Übermäßiges Abtauchen beim Anbremsen? Kein Thema. Gewichtsverlagerung in Wechselkurven? Auf der flachen Sitzbank ein Kinderspiel. Anbremsen auf der letzten Rille? Der ABS-Race-Modus und die gefühlsechte Radial-Bremsarmatur machen’s nervenschonend möglich. Schnell fasst man Mut, lotet die auf 47,5 Grad erhöhte Schräglagenfreiheit aus und erkennt: Die Ducati Hypermotard 939 SP bügelt gezielt die Schwächen ihrer Schwester aus.

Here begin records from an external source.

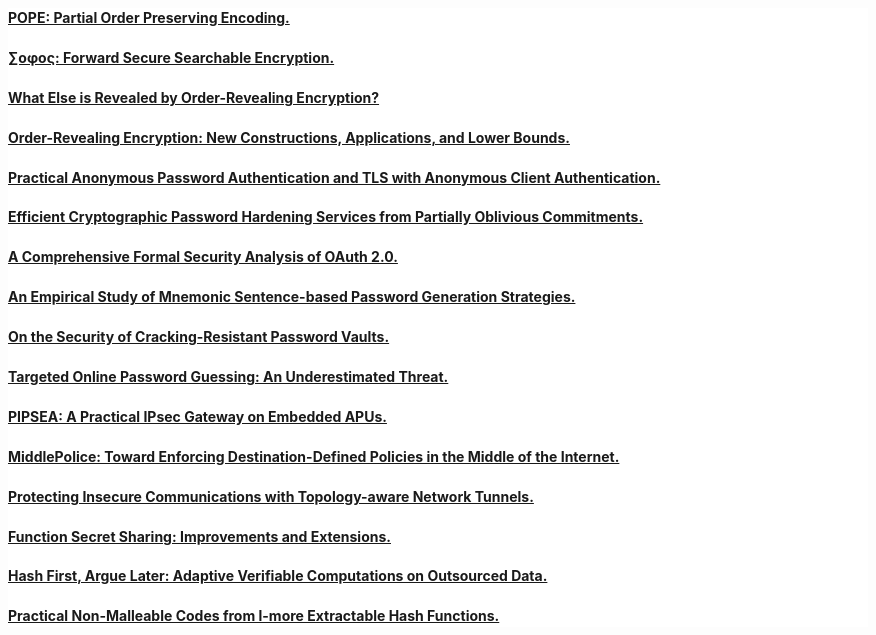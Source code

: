 #### [POPE: Partial Order Preserving Encoding.](https://doi.org/10.1145/2976749.2978345)

#### [∑oφoς: Forward Secure Searchable Encryption.](https://doi.org/10.1145/2976749.2978303)

#### [What Else is Revealed by Order-Revealing Encryption?](https://doi.org/10.1145/2976749.2978379)

#### [Order-Revealing Encryption: New Constructions, Applications, and Lower Bounds.](https://doi.org/10.1145/2976749.2978376)

#### [Practical Anonymous Password Authentication and TLS with Anonymous Client Authentication.](https://doi.org/10.1145/2976749.2978354)

#### [Efficient Cryptographic Password Hardening Services from Partially Oblivious Commitments.](https://doi.org/10.1145/2976749.2978375)

#### [A Comprehensive Formal Security Analysis of OAuth 2.0.](https://doi.org/10.1145/2976749.2978385)

#### [An Empirical Study of Mnemonic Sentence-based Password Generation Strategies.](https://doi.org/10.1145/2976749.2978346)

#### [On the Security of Cracking-Resistant Password Vaults.](https://doi.org/10.1145/2976749.2978416)

#### [Targeted Online Password Guessing: An Underestimated Threat.](https://doi.org/10.1145/2976749.2978339)

#### [PIPSEA: A Practical IPsec Gateway on Embedded APUs.](https://doi.org/10.1145/2976749.2978329)

#### [MiddlePolice: Toward Enforcing Destination-Defined Policies in the Middle of the Internet.](https://doi.org/10.1145/2976749.2978306)

#### [Protecting Insecure Communications with Topology-aware Network Tunnels.](https://doi.org/10.1145/2976749.2978305)

#### [Function Secret Sharing: Improvements and Extensions.](https://doi.org/10.1145/2976749.2978429)

#### [Hash First, Argue Later: Adaptive Verifiable Computations on Outsourced Data.](https://doi.org/10.1145/2976749.2978368)

#### [Practical Non-Malleable Codes from l-more Extractable Hash Functions.](https://doi.org/10.1145/2976749.2978352)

Technische Details und Ausstattung

Der neue Zweizylinder, wie bei Ducati üblich in L-Konfiguration, basiert auf dem bewährten 11°-Ventilüberschneidungsprinzip und weist zudem denselben Wert für den Kolbenhub wie das ehemalige 821-Triebwerk auf. Bei der Bohrung hat man deutlich zugelegt und auch allerlei Motorinnereien wie Kolben und Kurbelwelle verändert. Aus nunmehr 937 Kubikzentimetern Hubraum resultieren maximal 84 kW/114 PS und 99 Nm Drehmoment.

Gegenüber dem bisherigen Motor mit rund 100 Kubikzentimeter weniger Hubraum entspricht das lediglich einem Zuwachs von drei Pferdestärken. Grund zur Enttäuschung ist das keiner, denn der größere Motor liefert vor allem mehr Drehmoment: Zehn Prozent beträgt das Plus beim Spitzenwert, der bei 7.500 U/min. anfällt; sogar 16 Prozent mehr verspricht Ducati bei 6.000 U/min.

Die wichtigsten technischen Änderungen im Überblick:

  • Motor Bohrung von 88 auf 94 mm erhöht
  • Hubraum von 821 auf 937 cm³ erhöht
  • Drehmoment um bis zu 18 Prozent erhöht
  • Spitzenleistung von 110 auf 113 PS erhöht
  • Ölkühler hinzugefügt
  • Längere Übersetzung (Kettenrad 43 statt 45 Zähne)
  • Display mit Ganganzeige
  • Schalldämpfer um 10 cm verlängert und mit größerem Katalysator ausgerüstet
  • LED-Blinker

Unterschiede der Ducati Hypermotard 939 SP zum Standardmodell:

  • Aggressiveres Mapping (Wet, Sport, Race)
  • Federelemente von Öhlins, voll einstellbar mit 15/25 mm (v/h) längerem Federweg
  • Geschmiedete Räder von Marchesini
  • Radial-Bremspumpe
  • Pirelli Supercorsa SP
  • Gewicht (201 kg) um drei Kilogramm niedriger
  • ABS-Abstimmung mit drei statt zwei Stufen
  • Aufwendigere Lackierung
  • Karbon-Abdeckungen
  • Zylinderkopfdeckel aus Magnesium
  • Sitzbankkontur flacher
  • Sitzhöhe um 20 auf 890 mm erhöht
  • Lenker konifiziert

Fahrhilfen und Sicherheit

Die Hypermotard 939 ist mit einem umfangreichen Paket an Assistenzsystemen ausgestattet. Zum einen kommt die Hypermotard mit drei Fahrmodi (Sport, Touring, Urban), die für verschiedene Bedingungen auf der Straße konzipiert wurden. Außerdem verfügt die SP-Variante über ein 3-stufiges ABS, anstatt den zwei Stufen in der normalen Version. Beide ABS-Systeme sind aber für motivierte Supermoto-Piloten deaktivierbar.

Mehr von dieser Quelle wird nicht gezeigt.